Provided material:

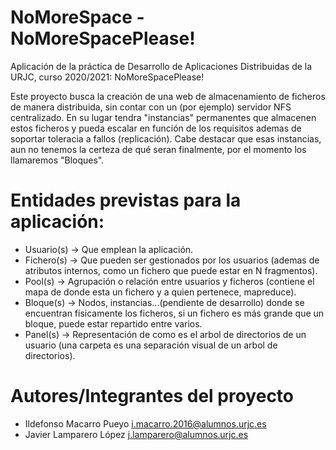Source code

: # NoMoreSpace - NoMoreSpacePlease!
Aplicación de la práctica de Desarrollo de Aplicaciones Distribuidas de la URJC, curso 2020/2021: NoMoreSpacePlease!

Este proyecto busca la creación de una web de almacenamiento de ficheros de manera distribuida, sin contar con un (por ejemplo) servidor NFS centralizado.
En su lugar tendra "instancias" permanentes que almacenen estos ficheros y pueda escalar en función de los requisitos ademas de soportar toleracia a fallos (replicación).
Cabe destacar que esas instancias, aun no tenemos la certeza de qué seran finalmente, por el momento los llamaremos "Bloques".

# Entidades previstas para la aplicación:
- Usuario(s) -> Que emplean la aplicación.
- Fichero(s) -> Que pueden ser gestionados por los usuarios (ademas de atributos internos, como un fichero que puede estar en N fragmentos).
- Pool(s) -> Agrupación o relación entre usuarios y ficheros (contiene el mapa de donde esta un fichero y a quien pertenece, mapreduce).
- Bloque(s) -> Nodos, instancias...(pendiente de desarrollo) donde se encuentran físicamente los ficheros, si un fichero es más grande que un bloque, puede estar repartido entre varios.
- Panel(s) -> Representación de como es el arbol de directorios de un usuario (una carpeta es una separación visual de un arbol de directorios).

# Autores/Integrantes del proyecto
- Ildefonso Macarro Pueyo i.macarro.2016@alumnos.urjc.es
- Javier Lamparero López j.lamparero@alumnos.urjc.es
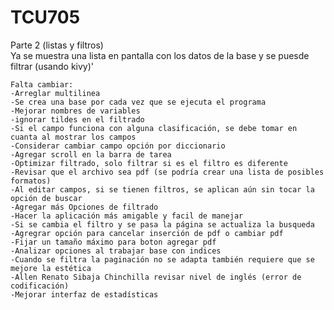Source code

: # TCU705
Parte 2 (listas y filtros)    
    Ya se muestra una lista en pantalla con los datos de la base y se puesde filtrar (usando kivy)'

    Falta cambiar:
    -Arreglar multilinea
    -Se crea una base por cada vez que se ejecuta el programa
    -Mejorar nombres de variables
    -ignorar tildes en el filtrado
    -Si el campo funciona con alguna clasificación, se debe tomar en cuanta al mostrar los campos
    -Considerar cambiar campo opción por diccionario
    -Agregar scroll en la barra de tarea    
    -Optimizar filtrado, solo filtrar si es el filtro es diferente
    -Revisar que el archivo sea pdf (se podría crear una lista de posibles formatos)
    -Al editar campos, si se tienen filtros, se aplican aún sin tocar la opción de buscar
    -Agregar más Opciones de filtrado
    -Hacer la aplicación más amigable y facil de manejar
    -Si se cambia el filtro y se pasa la página se actualiza la busqueda
    -Agregrar opción para cancelar inserción de pdf o cambiar pdf
    -Fijar un tamaño máximo para boton agregar pdf
    -Analizar opciones al trabajar base con indices
    -Cuando se filtra la paginación no se adapta también requiere que se mejore la estética
    -Allen Renato Sibaja Chinchilla revisar nivel de inglés (error de codificación)
    -Mejorar interfaz de estadísticas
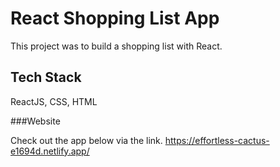 # React Shopping List App

This project was to build a shopping list with React.

## Tech Stack

ReactJS, CSS, HTML

###Website

Check out the app below via the link.
https://effortless-cactus-e1694d.netlify.app/

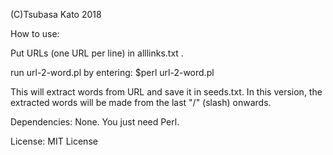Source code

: (C)Tsubasa Kato 2018

How to use:

Put URLs (one URL per line) in alllinks.txt .

run url-2-word.pl by entering: 
$perl url-2-word.pl

This will extract words from URL and save it in seeds.txt. 
In this version, the extracted words will be made from the last "/" (slash) onwards.

Dependencies:
None. You just need Perl.

License: MIT License
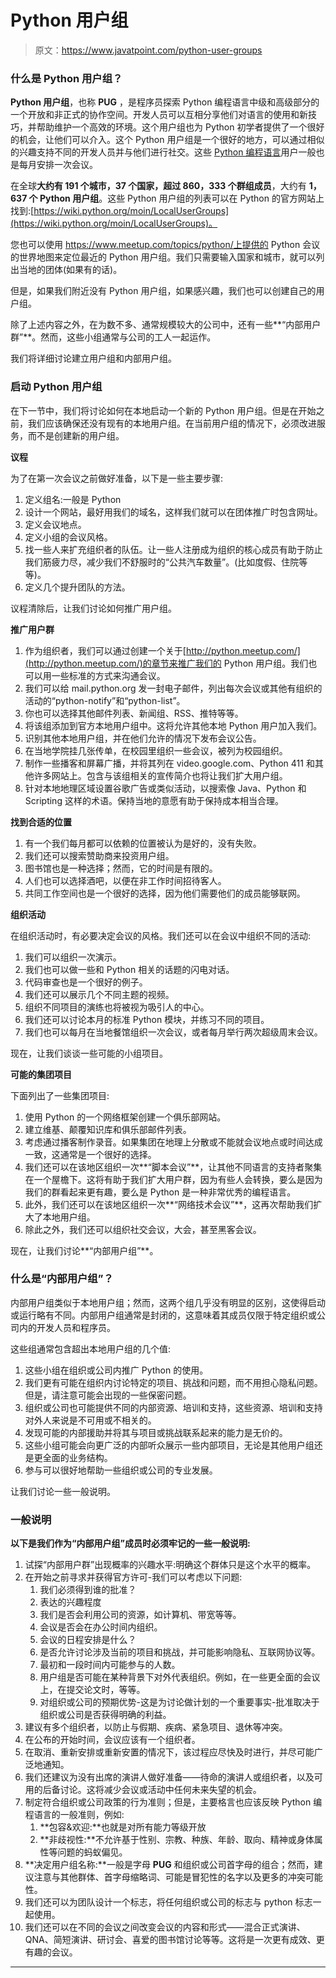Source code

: # Python 用户组

> 原文：<https://www.javatpoint.com/python-user-groups>

### 什么是 Python 用户组？

**Python 用户组**，也称 **PUG** ，是程序员探索 Python 编程语言中级和高级部分的一个开放和非正式的协作空间。开发人员可以互相分享他们对语言的使用和新技巧，并帮助维护一个高效的环境。这个用户组也为 Python 初学者提供了一个很好的机会，让他们可以介入。这个 Python 用户组是一个很好的地方，可以通过相似的兴趣支持不同的开发人员并与他们进行社交。这些 [Python 编程语言](https://www.javatpoint.com/python-tutorial)用户一般也是每月安排一次会议。

在全球**大约有 191 个城市，37 个国家，超过 860，333 个群组成员**，大约有 **1，637 个 Python 用户组**。这些 Python 用户组的列表可以在 Python 的官方网站上找到:[https://wiki.python.org/moin/LocalUserGroups](https://wiki.python.org/moin/LocalUserGroups)。

您也可以使用 https://www.meetup.com/topics/python/上提供的 Python 会议的世界地图来定位最近的 Python 用户组。我们只需要输入国家和城市，就可以列出当地的团体(如果有的话)。

但是，如果我们附近没有 Python 用户组，如果感兴趣，我们也可以创建自己的用户组。

除了上述内容之外，在为数不多、通常规模较大的公司中，还有一些**“内部用户群”**。然而，这些小组通常与公司的工人一起运作。

我们将详细讨论建立用户组和内部用户组。

### 启动 Python 用户组

在下一节中，我们将讨论如何在本地启动一个新的 Python 用户组。但是在开始之前，我们应该确保还没有现有的本地用户组。在当前用户组的情况下，必须改进服务，而不是创建新的用户组。

**议程**

为了在第一次会议之前做好准备，以下是一些主要步骤:

1.  定义组名:一般是 Python<name of="" the="" city=""></name>
2.  设计一个网站，最好用我们的域名，这样我们就可以在团体推广时包含网址。
3.  定义会议地点。
4.  定义小组的会议风格。
5.  找一些人来扩充组织者的队伍。让一些人注册成为组织的核心成员有助于防止我们筋疲力尽，减少我们不舒服时的“公共汽车数量”。(比如度假、住院等等)。
6.  定义几个提升团队的方法。

议程清除后，让我们讨论如何推广用户组。

**推广用户群**

1.  作为组织者，我们可以通过创建一个关于[http://python.meetup.com/](http://python.meetup.com/)的章节来推广我们的 Python 用户组。我们也可以用一些标准的方式来沟通会议。
2.  我们可以给 mail.python.org 发一封电子邮件，列出每次会议或其他有组织的活动的“python-notify”和“python-list”。
3.  你也可以选择其他邮件列表、新闻组、RSS、推特等等。
4.  将该组添加到官方本地用户组中。这将允许其他本地 Python 用户加入我们。
5.  识别其他本地用户组，并在他们允许的情况下发布会议公告。
6.  在当地学院挂几张传单，在校园里组织一些会议，被列为校园组织。
7.  制作一些播客和屏幕广播，并将其列在 video.google.com、Python 411 和其他许多网站上。包含与该组相关的宣传简介也将让我们扩大用户组。
8.  针对本地地理区域设置谷歌广告或类似活动，以搜索像 Java、Python 和 Scripting 这样的术语。保持当地的意愿有助于保持成本相当合理。

**找到合适的位置**

1.  有一个我们每月都可以依赖的位置被认为是好的，没有失败。
2.  我们还可以搜索赞助商来投资用户组。
3.  图书馆也是一种选择；然而，它的时间是有限的。
4.  人们也可以选择酒吧，以便在非工作时间招待客人。
5.  共同工作空间也是一个很好的选择，因为他们需要他们的成员能够联网。

**组织活动**

在组织活动时，有必要决定会议的风格。我们还可以在会议中组织不同的活动:

1.  我们可以组织一次演示。
2.  我们也可以做一些和 Python 相关的话题的闪电对话。
3.  代码审查也是一个很好的例子。
4.  我们还可以展示几个不同主题的视频。
5.  组织不同项目的演练也将被视为吸引人的中心。
6.  我们还可以讨论本月的标准 Python 模块，并练习不同的项目。
7.  我们也可以每月在当地餐馆组织一次会议，或者每月举行两次超级周末会议。

现在，让我们谈谈一些可能的小组项目。

**可能的集团项目**

下面列出了一些集团项目:

1.  使用 Python 的一个网络框架创建一个俱乐部网站。
2.  建立维基、颠覆知识库和俱乐部邮件列表。
3.  考虑通过播客制作录音。如果集团在地理上分散或不能就会议地点或时间达成一致，这通常是一个很好的选择。
4.  我们还可以在该地区组织一次**“脚本会议”**，让其他不同语言的支持者聚集在一个屋檐下。这将有助于我们扩大用户群，因为有些人会转换，要么是因为我们的群看起来更有趣，要么是 Python 是一种非常优秀的编程语言。
5.  此外，我们还可以在该地区组织一次**“网络技术会议”**，这再次帮助我们扩大了本地用户组。
6.  除此之外，我们还可以组织社交会议，大会，甚至黑客会议。

现在，让我们讨论**“内部用户组”**。

### 什么是“内部用户组”？

内部用户组类似于本地用户组；然而，这两个组几乎没有明显的区别，这使得启动或运行略有不同。内部用户组通常是封闭的，这意味着其成员仅限于特定组织或公司内的开发人员和程序员。

这些组通常包含超出本地用户组的几个值:

1.  这些小组在组织或公司内推广 Python 的使用。
2.  我们更有可能在组织内讨论特定的项目、挑战和问题，而不用担心隐私问题。但是，请注意可能会出现的一些保密问题。
3.  组织或公司也可能提供不同的内部资源、培训和支持，这些资源、培训和支持对外人来说是不可用或不相关的。
4.  发现可能的内部援助并将其与项目或挑战联系起来的能力是无价的。
5.  这些小组可能会向更广泛的内部听众展示一些内部项目，无论是其他用户组还是更全面的业务结构。
6.  参与可以很好地帮助一些组织或公司的专业发展。

让我们讨论一些一般说明。

### 一般说明

**以下是我们作为“内部用户组”成员时必须牢记的一些一般说明:**

1.  试探“内部用户群”出现概率的兴趣水平:明确这个群体只是这个水平的概率。
2.  在开始之前寻求并获得官方许可-我们可以考虑以下问题:
    1.  我们必须得到谁的批准？
    2.  表达的兴趣程度
    3.  我们是否会利用公司的资源，如计算机、带宽等等。
    4.  会议是否会在办公时间内组织。
    5.  会议的日程安排是什么？
    6.  是否允许讨论涉及当前的项目和挑战，并可能影响隐私、互联网协议等。
    7.  最初和一段时间内可能参与的人数。
    8.  用户组是否可能在某种背景下对外代表组织。例如，在一些更全面的会议上，在提交论文时，等等。
    9.  对组织或公司的预期优势-这是为讨论做计划的一个重要事实-批准取决于组织或公司是否获得明确的利益。
3.  建议有多个组织者，以防止与假期、疾病、紧急项目、退休等冲突。
4.  在公布的开始时间，会议应该有一个组织者。
5.  在取消、重新安排或重新安置的情况下，该过程应尽快及时进行，并尽可能广泛地通知。
6.  我们还建议为没有出席的演讲人做好准备——待命的演讲人或组织者，以及可用的后备讨论。这将减少会议或活动中任何未来失望的机会。
7.  制定符合组织或公司政策的行为准则；但是，主要格言也应该反映 Python 编程语言的一般准则，例如:
    1.  **包容&欢迎:**也就是对所有能力等级开放
    2.  **非歧视性:**不允许基于性别、宗教、种族、年龄、取向、精神或身体属性等问题的蚂蚁偏见。
8.  **决定用户组名称:**一般是字母 **PUG** 和组织或公司首字母的组合；然而，建议注意与其他群体、首字母缩略词、可能是冒犯性的名字以及更多的冲突可能性。
9.  我们还可以为团队设计一个标志，将任何组织或公司的标志与 python 标志一起使用。
10.  我们还可以在不同的会议之间改变会议的内容和形式——混合正式演讲、QNA、简短演讲、研讨会、喜爱的图书馆讨论等等。这将是一次更有成效、更有趣的会议。

* * *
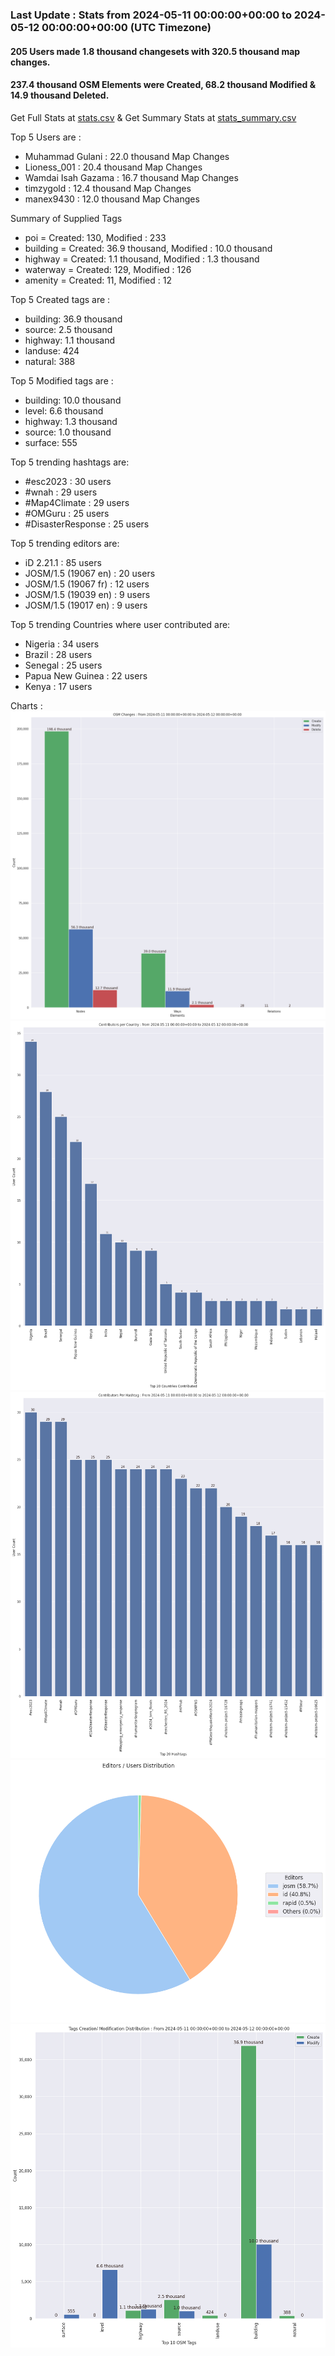 ### Last Update : Stats from 2024-05-11 00:00:00+00:00 to 2024-05-12 00:00:00+00:00 (UTC Timezone)

#### 205 Users made 1.8 thousand changesets with 320.5 thousand map changes.
#### 237.4 thousand OSM Elements were Created, 68.2 thousand Modified & 14.9 thousand Deleted.
Get Full Stats at [stats.csv](/stats/hotosm/Daily/stats.csv)
 & Get Summary Stats at [stats_summary.csv](/stats/hotosm/Daily/stats_summary.csv)

Top 5 Users are : 
- Muhammad Gulani : 22.0 thousand Map Changes
- Lioness_001 : 20.4 thousand Map Changes
- Wamdai Isah Gazama : 16.7 thousand Map Changes
- timzygold : 12.4 thousand Map Changes
- manex9430 : 12.0 thousand Map Changes

Summary of Supplied Tags
- poi = Created: 130, Modified : 233
- building = Created: 36.9 thousand, Modified : 10.0 thousand
- highway = Created: 1.1 thousand, Modified : 1.3 thousand
- waterway = Created: 129, Modified : 126
- amenity = Created: 11, Modified : 12


Top 5 Created tags are :
- building: 36.9 thousand
- source: 2.5 thousand
- highway: 1.1 thousand
- landuse: 424
- natural: 388


Top 5 Modified tags are :
- building: 10.0 thousand
- level: 6.6 thousand
- highway: 1.3 thousand
- source: 1.0 thousand
- surface: 555


Top 5 trending hashtags are:
- #esc2023 : 30 users
- #wnah : 29 users
- #Map4Climate : 29 users
- #OMGuru : 25 users
- #DisasterResponse : 25 users


Top 5 trending editors are:
- iD 2.21.1 : 85 users
- JOSM/1.5 (19067 en) : 20 users
- JOSM/1.5 (19067 fr) : 12 users
- JOSM/1.5 (19039 en) : 9 users
- JOSM/1.5 (19017 en) : 9 users


Top 5 trending Countries where user contributed are:
- Nigeria : 34 users
- Brazil : 28 users
- Senegal : 25 users
- Papua New Guinea : 22 users
- Kenya : 17 users


 Charts : 
![Alt text](./stats_osm_changes.png) 
![Alt text](./stats_users_per_country.png) 
![Alt text](./stats_users_per_hashtag.png) 
![Alt text](./stats_editors_pie_chart.png) 
![Alt text](./stats_tags.png)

What is needed: Among the records above, a stretch begins at the line containing "- Pool(s) ->" and ends at the line containing "- Bloque(s) ->". Restate that stretch word for word, and nothing else.

Exercise answer:
- Pool(s) -> Agrupación o relación entre usuarios y ficheros (contiene el mapa de donde esta un fichero y a quien pertenece, mapreduce).
- Bloque(s) -> Nodos, instancias...(pendiente de desarrollo) donde se encuentran físicamente los ficheros, si un fichero es más grande que un bloque, puede estar repartido entre varios.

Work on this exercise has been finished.